BEGIN

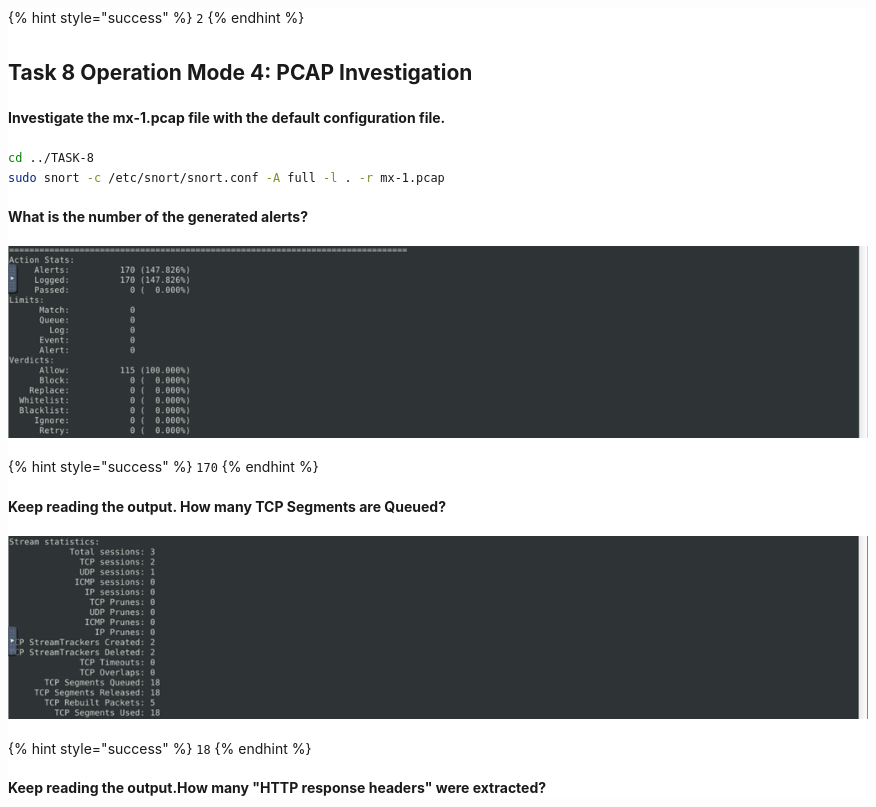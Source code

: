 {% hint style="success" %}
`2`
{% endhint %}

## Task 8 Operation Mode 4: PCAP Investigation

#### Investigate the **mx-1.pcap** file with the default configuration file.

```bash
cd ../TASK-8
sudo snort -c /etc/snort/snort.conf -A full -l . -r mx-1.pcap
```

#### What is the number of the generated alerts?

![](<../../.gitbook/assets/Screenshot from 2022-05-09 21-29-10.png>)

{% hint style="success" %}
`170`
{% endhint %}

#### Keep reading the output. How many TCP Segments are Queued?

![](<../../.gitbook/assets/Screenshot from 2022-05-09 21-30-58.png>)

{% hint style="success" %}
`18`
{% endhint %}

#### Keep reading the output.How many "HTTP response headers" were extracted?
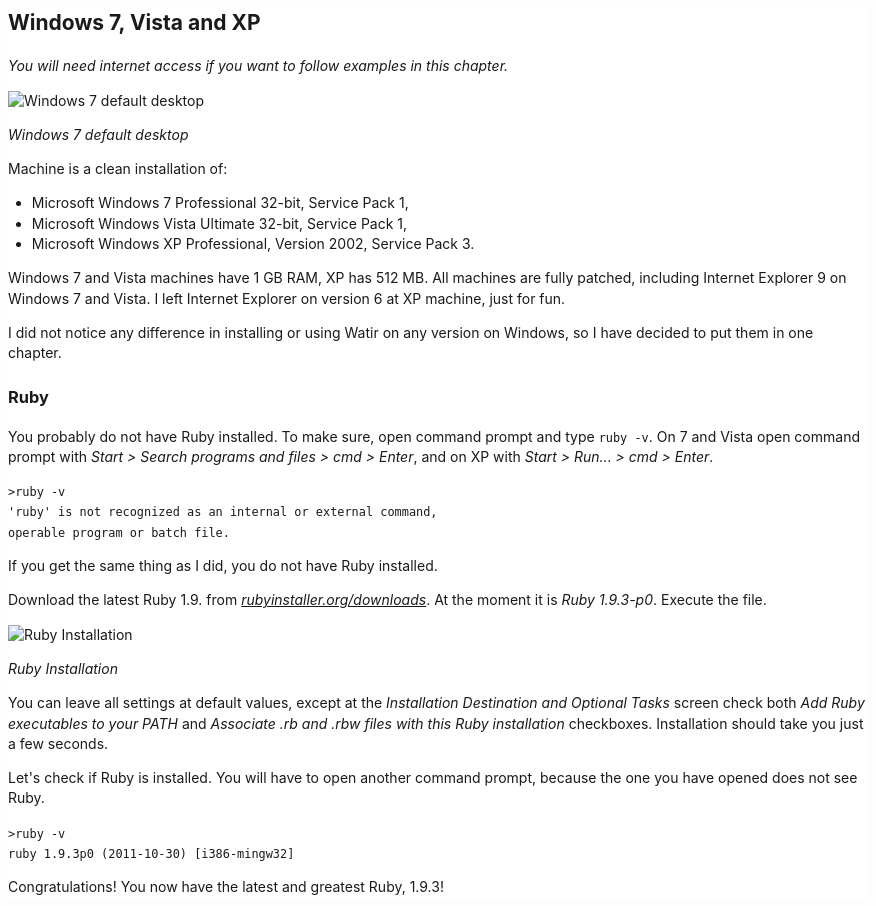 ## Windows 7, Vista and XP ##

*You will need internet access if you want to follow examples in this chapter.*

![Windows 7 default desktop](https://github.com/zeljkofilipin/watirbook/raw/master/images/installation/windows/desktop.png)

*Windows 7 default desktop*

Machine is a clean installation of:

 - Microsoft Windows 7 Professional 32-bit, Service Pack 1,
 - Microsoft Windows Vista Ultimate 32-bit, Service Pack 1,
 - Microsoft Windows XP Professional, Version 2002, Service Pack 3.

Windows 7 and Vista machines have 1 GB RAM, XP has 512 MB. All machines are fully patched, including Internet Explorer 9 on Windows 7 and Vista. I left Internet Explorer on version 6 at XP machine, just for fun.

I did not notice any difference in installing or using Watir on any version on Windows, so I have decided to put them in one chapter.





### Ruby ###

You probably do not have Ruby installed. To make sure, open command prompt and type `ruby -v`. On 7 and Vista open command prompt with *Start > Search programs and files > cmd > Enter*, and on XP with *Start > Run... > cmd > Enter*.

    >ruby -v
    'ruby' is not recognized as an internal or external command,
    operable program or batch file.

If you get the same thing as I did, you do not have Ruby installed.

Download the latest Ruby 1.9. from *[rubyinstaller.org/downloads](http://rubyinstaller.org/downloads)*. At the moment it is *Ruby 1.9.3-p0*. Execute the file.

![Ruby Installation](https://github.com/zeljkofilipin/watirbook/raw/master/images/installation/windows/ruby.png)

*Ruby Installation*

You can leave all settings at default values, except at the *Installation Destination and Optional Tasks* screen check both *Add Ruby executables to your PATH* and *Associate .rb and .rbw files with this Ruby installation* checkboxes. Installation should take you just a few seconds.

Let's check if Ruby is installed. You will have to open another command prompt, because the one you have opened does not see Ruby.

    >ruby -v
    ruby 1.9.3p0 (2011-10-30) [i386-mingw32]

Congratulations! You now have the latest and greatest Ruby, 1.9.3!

END
BEGIN

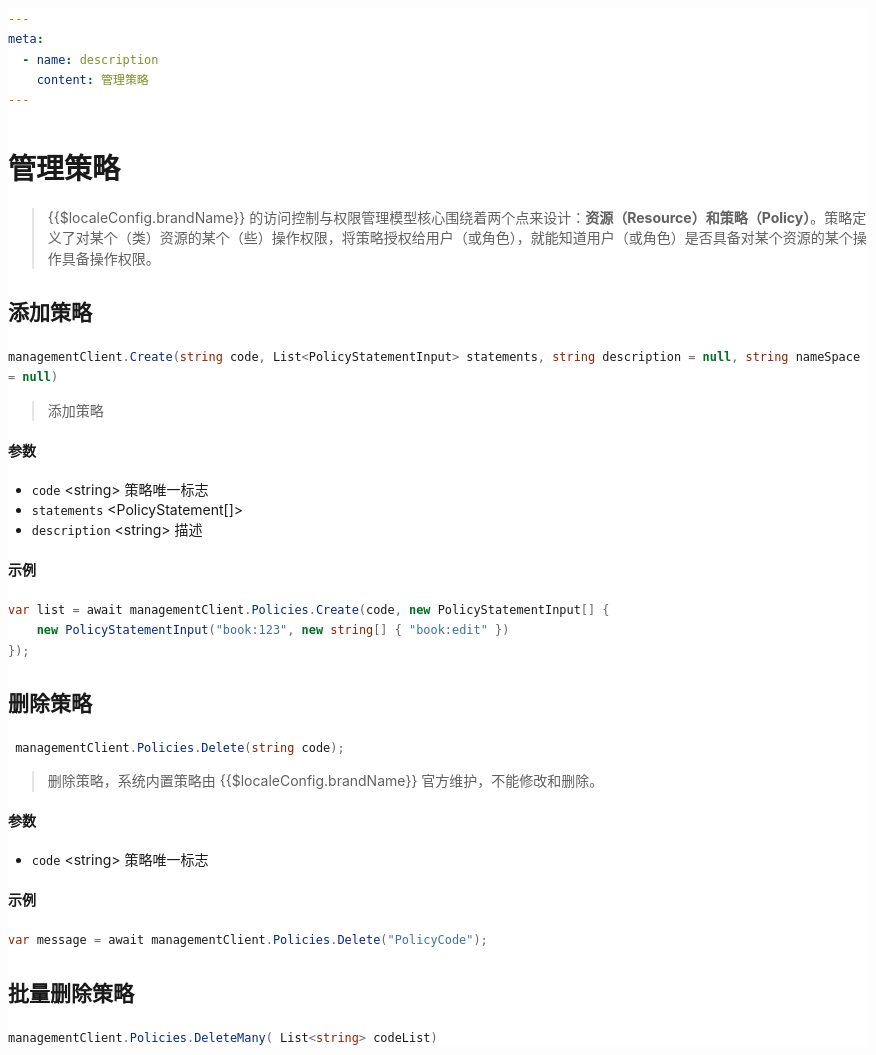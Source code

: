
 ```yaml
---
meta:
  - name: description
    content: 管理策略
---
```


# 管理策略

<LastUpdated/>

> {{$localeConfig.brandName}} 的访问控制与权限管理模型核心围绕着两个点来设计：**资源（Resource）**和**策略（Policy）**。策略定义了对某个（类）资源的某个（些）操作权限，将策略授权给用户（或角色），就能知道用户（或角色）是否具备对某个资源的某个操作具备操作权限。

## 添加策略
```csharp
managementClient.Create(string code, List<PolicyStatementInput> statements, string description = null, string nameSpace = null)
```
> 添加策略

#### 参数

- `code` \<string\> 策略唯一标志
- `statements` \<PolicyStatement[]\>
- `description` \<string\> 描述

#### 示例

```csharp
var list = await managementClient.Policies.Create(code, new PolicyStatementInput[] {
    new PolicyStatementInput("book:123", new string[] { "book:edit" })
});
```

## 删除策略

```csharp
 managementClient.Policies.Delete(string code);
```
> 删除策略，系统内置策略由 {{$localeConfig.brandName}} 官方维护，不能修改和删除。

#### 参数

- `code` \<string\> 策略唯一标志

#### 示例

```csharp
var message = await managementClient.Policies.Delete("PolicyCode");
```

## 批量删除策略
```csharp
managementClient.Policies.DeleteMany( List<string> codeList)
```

END

Problem statement: A copy of each line above that holds the word "string" is the expected answer.

Reply to the exercise:
managementClient.Create(string code, List<PolicyStatementInput> statements, string description = null, string nameSpace = null)
- `code` \<string\> 策略唯一标志
- `description` \<string\> 描述
    new PolicyStatementInput("book:123", new string[] { "book:edit" })
 managementClient.Policies.Delete(string code);
- `code` \<string\> 策略唯一标志
managementClient.Policies.DeleteMany( List<string> codeList)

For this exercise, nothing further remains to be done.